Separazione fittizia - i vantaggi dall'Irpef

Il vantaggio più immediato viene dall'Irpef, ovvero il contributo che il cittadino versa all'erario pubblico, conteggiato sulla base dei redditi di cui ha disposto durante l'anno solare.

Per calcolare l'Irpef alla somma di tutti i redditi dobbiamo dedurre alcune tipologie di spesa, individuate dalla normativa fiscale. Tra queste anche l'assegno di mantenimento al coniuge separato o divorziato, cifra stabilita dalla sentenza del giudice (non sono deducibili, invece, gli alimenti versati ai figli).

Facciamo, dunque, l'esempio di un contribuente, unico percettore di un reddito pari a euro 31.309,00 annuo, e che ha a suo carico la moglie, un figlio maggiorenne, un figlio minorenne e possiede la casa dove abita.

L'Irpef da lui versata all'erario nel 2010 è stata pari a euro 5.571, cui occorrono sommare 282 euro di addizionale regionale e 250 euro per l'addizionale comunale, per un totale di euro 6.103,00.

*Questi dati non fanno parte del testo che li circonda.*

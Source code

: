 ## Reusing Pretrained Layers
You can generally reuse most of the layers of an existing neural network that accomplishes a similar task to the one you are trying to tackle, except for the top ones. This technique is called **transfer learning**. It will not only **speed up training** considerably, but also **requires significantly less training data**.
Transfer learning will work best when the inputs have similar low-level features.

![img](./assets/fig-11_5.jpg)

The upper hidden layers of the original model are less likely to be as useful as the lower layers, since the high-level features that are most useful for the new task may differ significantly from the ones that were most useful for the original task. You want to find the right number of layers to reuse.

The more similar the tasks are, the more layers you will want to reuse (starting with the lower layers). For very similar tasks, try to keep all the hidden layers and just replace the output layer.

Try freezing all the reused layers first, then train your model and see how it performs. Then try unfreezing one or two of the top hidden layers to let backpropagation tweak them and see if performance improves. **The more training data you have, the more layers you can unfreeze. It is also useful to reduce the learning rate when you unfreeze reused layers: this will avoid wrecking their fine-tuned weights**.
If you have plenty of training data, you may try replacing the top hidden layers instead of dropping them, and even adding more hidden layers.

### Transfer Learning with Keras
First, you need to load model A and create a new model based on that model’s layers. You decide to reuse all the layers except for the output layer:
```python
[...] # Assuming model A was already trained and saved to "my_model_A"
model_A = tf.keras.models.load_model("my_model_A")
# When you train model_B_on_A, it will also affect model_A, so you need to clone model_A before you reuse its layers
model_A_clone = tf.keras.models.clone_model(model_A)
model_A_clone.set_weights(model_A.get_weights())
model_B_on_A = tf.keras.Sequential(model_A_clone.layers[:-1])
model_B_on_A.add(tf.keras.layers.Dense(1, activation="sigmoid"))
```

Ipotizziamo che il nostro contribuente si separi dalla moglie e versi a quest’ultima un assegno di mantenimento pari a 2.400 euro l'anno.

Rimanendo invariate le detrazioni a lui spettanti, può portare ulteriormente in deduzione gli alimenti (solo quelli per il coniuge); quindi il risultato sarà: Irpef 4.659 euro, addizionale regionale 240 euro e addizionale comunale 231 euro, per un totale di 5.130 euro. Il risparmio è di 441 euro.